Il film è diretto da Rupert Wyatt ed è interpretato da James Franco, Andy Serkis e John Lithgow e Freida Pinto. Un prodotto professionale standard, second la consuetudine statunitense.
E niente di più.
Ma l’intero staff della produzione, con correttezza e generosità, ha ammesso che il film è nato proprio dalla cocciutaggine e dalla volontà di Amanda.
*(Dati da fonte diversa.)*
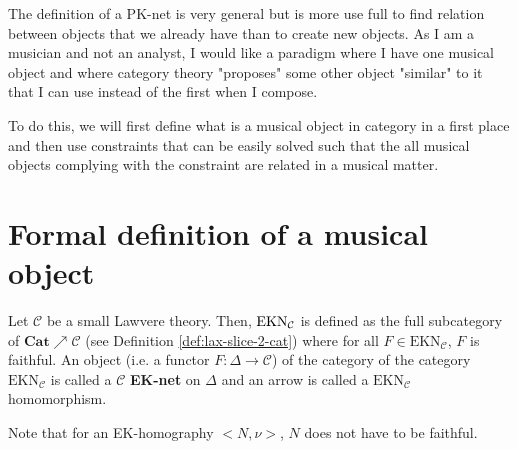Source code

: 
The definition of a PK-net is very general but is more use full to find relation between objects that we already have than to create new objects. As I am a musician and not an analyst, I would like a paradigm where I have one musical object and where category theory "proposes" some other object "similar" to it that I can use instead of the first when I compose.

To do this, we will first define what is a musical object in category in a first place and then use constraints that can be easily solved such that the all musical objects complying with the constraint are related in a musical matter.




\section{Formal definition of a musical object}


\begin{defn}[EK-nets]
    Let $\mathcal{C}$ be a small Lawvere theory. Then, $\bf \text{EKN}_\mathcal{C}$ \label{nomencl:EKN} is defined as the full subcategory of $\textbf{Cat}\nearrow \mathcal{C}$ (see Definition \ref{def:lax-slice-2-cat}) where for all $F\in \text{EKN}_\mathcal{C}$, $F$ is faithful. An object (i.e. a functor $F : \Delta \rightarrow \mathcal{C}$) of the category of the category $\text{EKN}_\mathcal{C}$ is called a $\mathcal{C}$ \textbf{EK-net} on  $\Delta$ and an arrow is called a $\text{EKN}_\mathcal{C}$ homomorphism.\end{defn}

\begin{rem}
    Note that for an EK-homography $\big<N,\nu\big>$, $N$ does not have to be faithful.
\end{rem}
“Non c’è scampo per noi umani" spiega la scrittrice "mi sembra fin troppo ovvio: o ci evolviamo o scompariremo. Oggi le rivoluzioni violente non sono una risposta plausibile. E se non facciamo la rivoluzione scenderemo sempre più giù, perchè stiamo tutti con la merda fino al collo, compresi voi europei e i cinesi e i giapponesi. Tutti. L’unica vera rivoluzione è l’evoluzione. Ci siamo evoluti per il ramo sbagliato. Diecimila anni di civiltà hanno prodotto risultati deludenti. E’ ora di cambiare. La gente lo sa, lo sente, è ciò che vuole. Dobbiamo riuscire a saltare sul ramo giusto dell'evoluzione”.
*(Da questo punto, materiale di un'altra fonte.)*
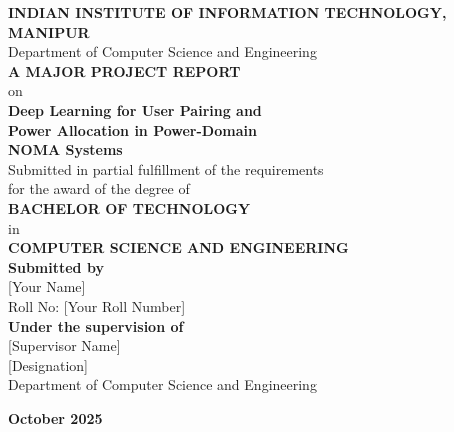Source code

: \begin{titlepage}
    \centering
    
    \vspace*{1cm}
    
    
    {\Large\bfseries INDIAN INSTITUTE OF INFORMATION TECHNOLOGY, MANIPUR}\\[0.5cm]
    {\large Department of Computer Science and Engineering}\\[2cm]
    
    {\huge\bfseries A MAJOR PROJECT REPORT}\\[0.5cm]
    {\LARGE on}\\[1cm]
    
    {\Huge\bfseries Deep Learning for User Pairing and \\[0.3cm] Power Allocation in Power-Domain \\[0.3cm] NOMA Systems}\\[2cm]
    
    {\Large Submitted in partial fulfillment of the requirements\\[0.2cm]
    for the award of the degree of}\\[0.5cm]
    
    {\Large\bfseries BACHELOR OF TECHNOLOGY}\\[0.2cm]
    {\Large in}\\[0.2cm]
    {\Large\bfseries COMPUTER SCIENCE AND ENGINEERING}\\[2cm]
    
    {\large\bfseries Submitted by}\\[0.5cm]
    {\Large [Your Name]}\\[0.2cm]
    {\large Roll No: [Your Roll Number]}\\[2cm]
    
    {\large\bfseries Under the supervision of}\\[0.5cm]
    {\Large [Supervisor Name]}\\[0.2cm]
    {\large [Designation]}\\[0.2cm]
    {\large Department of Computer Science and Engineering}\\[2cm]
    
    \vfill
    
    {\large\bfseries October 2025}
    
\end{titlepage}
\newpage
La storia è essenziale e seducente:

In un laboratorio scientifico californiano un gruppo di biologi compie eseprimenti scientifici su alcuni scimpanzeè per trovare la cura dell’Alzheimer, tra le proteste degli animalisti. In seguito a un esperimento, un virus muta per un caso biologico e si trasforma, provocando e determinando una inattesa accelerazione e sviluppo dell’intelligenza scimmiesca. Risultato: gli umani reagiscono come al solito: ordine dall’alto di sterminare e abbattere tutti gli scimpanzè nel laboratorio. Ma un ricercatore sottrae il piccolo Cesar e lo affida a un suo vecchio zio, Willy. Il baby scimpanzé cresce con Willy.
Passano gli anni.
Da lì una serie di avventure che porteranno allo scontro –epici effetti speciali con scimpanzè che combattono contro elicotteri militari super equipaggaiti appesi al Golden Gate Bridge a San Francisco- tra umani e scimmie. Per arrivare al finale in cui alcuni medici, guidati da Willy, incontrano Cesar, nascosto nel nord della California insieme alla sua pattuglia d’avanguardia, e gli spiegano che gli umani sono troppo forti e li stermineranno a tutti, e lo pregano di ritornare a casa, di accettare la vita con gli umani: verrà perdonato. La scimmia Cesar, che ha imparato a parlare, è ormai evoluta e considera gli umani una specie inferiore, incivile, incapace di saper risolvere i problemi sulla Terra. Non c’è, quindi, il happy end hollywoodiano.
Anzi (questo ha determinato il successo del film). Spiega a Willy che preferisce rimanere nascosto nei boschi della valle delle sequoie per organizzare la rivoluzione, “perchè la mia casa è nei boschi, la mia casa è nella natura, per una evoluzione pacifica e collettiva di tutte le specie animali nel pianeta: noi combattiamo per migliorare tutti, voi state combattendo per sopravvivere nella regressione e neppure vi accorgete che state soccombendo: noi siamo il futuro dell’umanità, voi siete i primitivi”.
Come si fa a non sottoscrivere un programma come questo davanti allo scempio che il pianeta oggi ci propone?
Inevitabile che si siano tutti innamorati di questo film.
Da noi non lo volevano neppure.
Questa mattina hanno deciso di distribuirlo in tutte le sale ai primi di settembre.